Percy se encontró en las colinas situadas al norte del Campamento Júpiter, contemplando desde lo alto el Campo de Marte y la Nueva Roma. En la fortaleza de la legión estaban sonando unos cuernos. Los campistas se movían desordenadamente preparándose para el paso de revista.
El ejército de los gigantes se encontraba formado a la izquierda y a la derecha de Percy: centauros con cuernos de toro, los nacidos de la tierra con sus seis brazos y unos malvados cíclopes con armaduras hechas de restos de metal. La torre de asedio de los cíclopes proyectaba una sombra sobre los pies del gigante Polibotes, que miraba sonriendo el campamento romano. Se paseaba con impaciencia a través de la colina, soltando serpientes de sus trenzas verdes y pisando arbolitos con sus patas de dragón. En su armadura verde azulada, las caras ornamentales de unos monstruos hambrientos parecían parpadear en las sombras.
—Sí —dijo riéndose entre dientes, mientras clavaba su tridente en el suelo—. Tocad vuestros cuernecitos, romanos. ¡He venido a destruiros! ¡Esteno!
La gorgona salió de los arbustos. Su cabello de víboras verde lima y su chaleco de empleada de supermercado contrastaban terriblemente con la combinación de colores del gigante.
—¡Sí, amo! —dijo—. ¿Le apetece un cachorro envuelto?
Levantó una bandeja de muestras gratuitas.
—Mmm —dijo Polibotes—. ¿De qué son los cachorros?
—En realidad no son cachorros. Son perritos calientes metidos en rollitos, pero esta semana están de oferta…
—¡Bah! ¡Entonces da igual! ¿Están nuestras fuerzas listas para atacar?
—Ah… —Esteno retrocedió rápidamente para evitar que el pie del gigante la aplastara—. Casi, majestad. Ma Gasket y la mitad de sus cíclopes han parado en Napa. Algo relacionado con una visita a una bodega. Han prometido que estarán aquí mañana por la noche.
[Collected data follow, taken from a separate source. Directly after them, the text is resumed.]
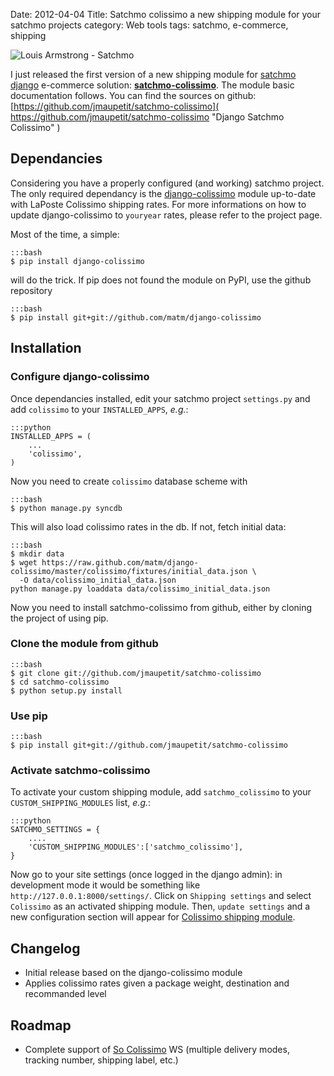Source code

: Date: 2012-04-04
Title: Satchmo colissimo a new shipping module for your satchmo projects
category: Web tools
tags: satchmo, e-commerce, shipping

<img src="http://www.stripes.com/polopoly_fs/1.10216.1329434336!/image/3158504592.jpg_gen/derivatives/landscape_490/3158504592.jpg" alt="Louis Armstrong - Satchmo" />

I just released the first version of a new shipping module for [satchmo](http://www.satchmoproject.com/) [django](https://www.djangoproject.com/) e-commerce solution: [**satchmo-colissimo**](https://github.com/jmaupetit/satchmo-colissimo). The module basic documentation follows. You can find the sources on github: [https://github.com/jmaupetit/satchmo-colissimo]( https://github.com/jmaupetit/satchmo-colissimo "Django Satchmo Colissimo" )

## Dependancies

Considering you have a properly configured (and working) satchmo project. The only required dependancy is the [django-colissimo](https://github.com/matm/django-colissimo) module up-to-date with LaPoste Colissimo shipping rates. For more informations on how to update django-colissimo to `youryear` rates, please refer to the project page.

Most of the time, a simple:

    :::bash
    $ pip install django-colissimo

will do the trick. If pip does not found the module on PyPI, use the
github repository

    :::bash
    $ pip install git+git://github.com/matm/django-colissimo

## Installation

### Configure django-colissimo

Once dependancies installed, edit your satchmo project `settings.py` and add `colissimo` to your `INSTALLED_APPS`, *e.g.*:

    :::python
    INSTALLED_APPS = (
        ...
        'colissimo',
    )

Now you need to create `colissimo` database scheme with

    :::bash
    $ python manage.py syncdb

This will also load colissimo rates in the db. If not, fetch initial data:

    :::bash
    $ mkdir data
    $ wget https://raw.github.com/matm/django-colissimo/master/colissimo/fixtures/initial_data.json \
      -O data/colissimo_initial_data.json
    python manage.py loaddata data/colissimo_initial_data.json

Now you need to install satchmo-colissimo from github, either by cloning the project of using pip.

### Clone the module from github

    :::bash
    $ git clone git://github.com/jmaupetit/satchmo-colissimo
    $ cd satchmo-colissimo
    $ python setup.py install

### Use pip

    :::bash
    $ pip install git+git://github.com/jmaupetit/satchmo-colissimo

### Activate satchmo-colissimo

To activate your custom shipping module, add `satchmo_colissimo` to your `CUSTOM_SHIPPING_MODULES` list, *e.g.*:

    :::python
    SATCHMO_SETTINGS = {
        ....
        'CUSTOM_SHIPPING_MODULES':['satchmo_colissimo'],
    }

Now go to your site settings (once logged in the django admin): in development mode it would be something like `http://127.0.0.1:8000/settings/`. Click on `Shipping settings` and select `Colissimo` as an activated shipping module. Then, `update settings` and a new configuration section will appear for [Colissimo shipping module](https://github.com/jmaupetit/satchmo-colissimo).

## Changelog

* Initial release based on the django-colissimo module
* Applies colissimo rates given a package weight, destination and recommanded level

## Roadmap

* Complete support of [So Colissimo](http://www.colissimo.fr/so/) WS (multiple delivery modes, tracking number, shipping label, etc.)
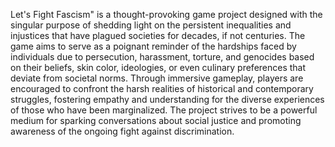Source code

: Let's Fight Fascism" is a thought-provoking game project designed with the singular purpose of shedding light on the persistent inequalities and injustices that have plagued societies for decades, if not centuries. 
The game aims to serve as a poignant reminder of the hardships faced by individuals due to persecution, harassment, torture, and genocides based on their beliefs, skin color, ideologies, or even culinary preferences that deviate from societal norms. Through immersive gameplay, players are encouraged to confront the harsh realities of historical and contemporary struggles, fostering empathy and understanding for the diverse experiences of those who have been marginalized.
The project strives to be a powerful medium for sparking conversations about social justice and promoting awareness of the ongoing fight against discrimination.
—¿Qué? —El gigante miró a su alrededor, como si acabara de percatarse de que faltaba gran parte de su ejército—. ¡Grrr! Esa cíclope me va a provocar una úlcera. ¿Una visita a una bodega?
—Creo que también sirven queso y galletitas —dijo Esteno en tono servicial—. Aunque en nuestro supermercado están a un precio mucho mejor.
Polibotes arrancó un roble del suelo y lo lanzó al valle.
—¡Cíclopes! Te lo aseguro, Esteno, cuando destruya a Neptuno y tome los océanos, renegociaré el contrato laboral de los cíclopes. ¡Ma Gasket se enterará de cuál es su sitio! A ver, ¿qué noticias hay del norte?
—Los semidioses han partido hacia Alaska —dijo Esteno—. Van directos a la muerte. A la «muerte» con eme minúscula, quiero decir. No a nuestra prisionera la Muerte. Aunque supongo que también van directos hacia ella.
Polibotes gruñó.
—Más vale que Alcioneo no haya matado al hijo de Neptuno como prometió. Lo quiero encadenado a mis pies para poder matarlo en el momento oportuno. ¡Su sangre regará las piedras del monte Olimpo y despertará a la Madre Tierra! ¿Qué se sabe de las amazonas?
—Solo silencio —respondió Esteno—. Todavía no sabemos quién fue la vencedora del duelo de anoche, pero tarde o temprano Otrera triunfará y acudirá en nuestra ayuda.
—Hum —Polibotes se rascó distraídamente unas víboras del pelo—. Entonces tal vez sea mejor esperar. Mañana al anochecer es la fiesta de Fortuna. Para entonces debemos invadir el territorio, con amazonas o sin ellas. ¡Mientras tanto, atrincheraos! Acamparemos aquí, en terreno elevado.
—¡Sí, majestad! —A continuación, Esteno anunció a las tropas—: ¡Cachorros envueltos para todos!
Los monstruos dieron vivas.
Polibotes extendió las manos por delante, abarcando el valle como en una foto panorámica.
—Sí, tocad vuestros cuernecitos, semidioses. ¡Dentro de poco, el legado de Roma quedará destruido por última vez!
El sueño se desvaneció.
Percy se despertó sobresaltado cuando el avión empezó a descender.
Hazel le posó la mano en el hombro.
—¿Has dormido bien?
Percy se incorporó aturdido.
—¿Cuánto tiempo he dormido?
Frank estaba en el pasillo, envolviendo su lanza y su nuevo arco en el bolso para esquíes.
—Unas horas —dijo—. Ya casi hemos llegado.
Percy miró por la ventanilla. Una reluciente ensenada serpenteaba entre montañas nevadas. A lo lejos había una ciudad esculpida en el monte, rodeada de exuberantes bosques verdes a un lado y playas negras cubiertas de hielo al otro.
—Bienvenidos a Alaska —dijo Hazel—. Aquí los dioses no pueden hacer nada por nosotros.